As it turned out, the biggest challenger to Hall and Marek was Kyle Mitsunaga, playing in the second-to-last group. The former Boise State golfer was 16 under after a birdie on No. 14, but he three-putted No. 18 to finish in third place.
“It’s kind of like everything this year,” Hall said. “You have to do it on the fly, and there’s no exact way to figure out anything right now. I knew if I could keep one or two strokes ahead of everyone in my group, and nobody else was going too deep, I could pull it out.”
Hall had a brief stumble on the par-5 12, absorbing a one-shot penalty after his drive found the water hazard and then three-putting for bogey. He moved to 16 under with a two-putt birdie on the par-5 14. He added to his lead on 16 after smoking his drive within five yards of the front edge on the 371-yard hole. His chip rolled within four feet, and he knocked in the birdie putt.
“The chip was probably as good as the drive,” Hall said.
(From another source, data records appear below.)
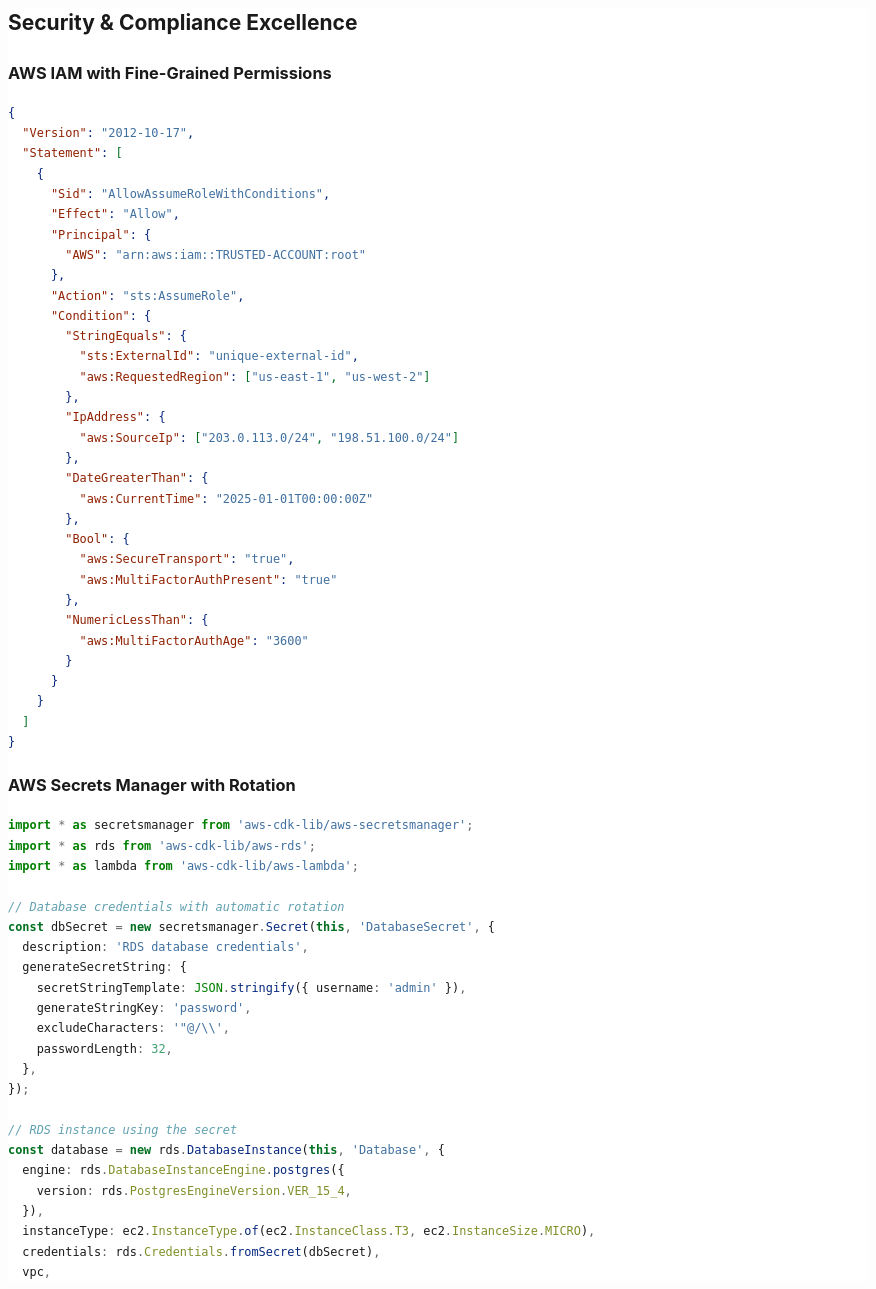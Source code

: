 ## Security & Compliance Excellence

### AWS IAM with Fine-Grained Permissions
```json
{
  "Version": "2012-10-17",
  "Statement": [
    {
      "Sid": "AllowAssumeRoleWithConditions",
      "Effect": "Allow",
      "Principal": {
        "AWS": "arn:aws:iam::TRUSTED-ACCOUNT:root"
      },
      "Action": "sts:AssumeRole",
      "Condition": {
        "StringEquals": {
          "sts:ExternalId": "unique-external-id",
          "aws:RequestedRegion": ["us-east-1", "us-west-2"]
        },
        "IpAddress": {
          "aws:SourceIp": ["203.0.113.0/24", "198.51.100.0/24"]
        },
        "DateGreaterThan": {
          "aws:CurrentTime": "2025-01-01T00:00:00Z"
        },
        "Bool": {
          "aws:SecureTransport": "true",
          "aws:MultiFactorAuthPresent": "true"
        },
        "NumericLessThan": {
          "aws:MultiFactorAuthAge": "3600"
        }
      }
    }
  ]
}
```

### AWS Secrets Manager with Rotation
```typescript
import * as secretsmanager from 'aws-cdk-lib/aws-secretsmanager';
import * as rds from 'aws-cdk-lib/aws-rds';
import * as lambda from 'aws-cdk-lib/aws-lambda';

// Database credentials with automatic rotation
const dbSecret = new secretsmanager.Secret(this, 'DatabaseSecret', {
  description: 'RDS database credentials',
  generateSecretString: {
    secretStringTemplate: JSON.stringify({ username: 'admin' }),
    generateStringKey: 'password',
    excludeCharacters: '"@/\\',
    passwordLength: 32,
  },
});

// RDS instance using the secret
const database = new rds.DatabaseInstance(this, 'Database', {
  engine: rds.DatabaseInstanceEngine.postgres({
    version: rds.PostgresEngineVersion.VER_15_4,
  }),
  instanceType: ec2.InstanceType.of(ec2.InstanceClass.T3, ec2.InstanceSize.MICRO),
  credentials: rds.Credentials.fromSecret(dbSecret),
  vpc,
```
“He obliterated that one on 16,” said Marek, a 36-year-old pro based in Berkeley, California, who said he’s probably played on every mini-tour in the U.S. “I thought it was a leaf when I drove up there, and it turns out it’s his ball. He’s got some clubhead speed, touch around the greens, and he’s a really good guy, too.”
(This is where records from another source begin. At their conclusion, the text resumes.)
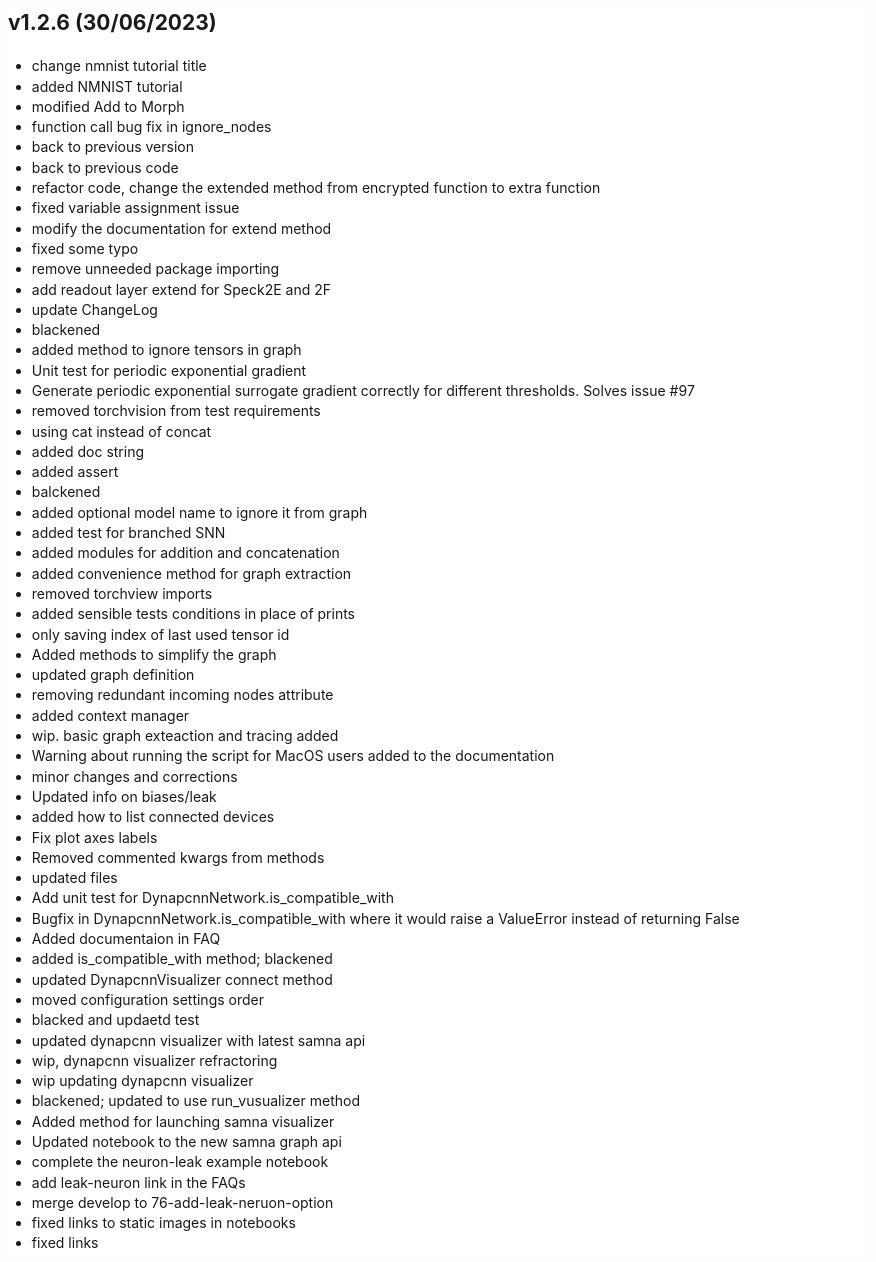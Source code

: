 ## v1.2.6 (30/06/2023)

* change nmnist tutorial title
* added NMNIST tutorial
* modified Add to Morph
* function call bug fix in ignore\_nodes
* back to previous version
* back to previous code
* refactor code, change the extended method from encrypted function to extra function
* fixed variable assignment issue
* modify the documentation for extend method
* fixed some typo
* remove unneeded package importing
* add readout layer extend for Speck2E and 2F
* update ChangeLog
* blackened
* added method to ignore tensors in graph
* Unit test for periodic exponential gradient
* Generate periodic exponential surrogate gradient correctly for different thresholds. Solves issue #97
* removed torchvision from test requirements
* using cat instead of concat
* added doc string
* added assert
* balckened
* added optional model name to ignore it from graph
* added test for branched SNN
* added modules for addition and concatenation
* added convenience method for graph extraction
* removed torchview imports
* added sensible tests conditions in place of prints
* only saving index of last used tensor id
* Added methods to simplify the graph
* updated graph definition
* removing redundant incoming nodes attribute
* added context manager
* wip. basic graph exteaction and tracing added
* Warning about running the script for MacOS users added to the documentation
* minor changes and corrections
* Updated info on biases/leak
* added how to list connected devices
* Fix plot axes labels
* Removed commented kwargs from methods
* updated files
* Add unit test for DynapcnnNetwork.is\_compatible\_with
* Bugfix in DynapcnnNetwork.is\_compatible\_with where it would raise a ValueError instead of returning False
* Added documentaion in FAQ
* added is\_compatible\_with method; blackened
* updated DynapcnnVisualizer connect method
* moved configuration settings order
* blacked and updaetd test
* updated dynapcnn visualizer with latest samna api
* wip, dynapcnn visualizer refractoring
* wip updating dynapcnn visualizer
* blackened; updated to use run\_vusualizer method
* Added method for launching samna visualizer
* Updated notebook to the new samna graph api
* complete the neuron-leak example notebook
* add leak-neuron link in the FAQs
* merge develop to 76-add-leak-neruon-option
* fixed links to static images in notebooks
* fixed links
Marek birdied No. 17 to pull within one. He had a good look at birdie on the closing hole, but his putt slid by the left edge of the cup. Meanwhile, Hall pushed his tee shot into heavy rough, then gouged a pitching wedge from 165 yards to about 35 feet from the hole. He holed a 4-footer for the win.
“I was glad I left the first putt below the hole, so I could be aggressive with the next one,” Hall said.
Hall was 5-under through seven holes at the Barracuda qualifier but didn’t finish strong. He corrected that problem Sunday.
Spokane’s Andrew Von Lossow (68-70-75) was the low amateur. Tournament organizers presented a $3,500 check to Shriners Hospital for Children–Spokane.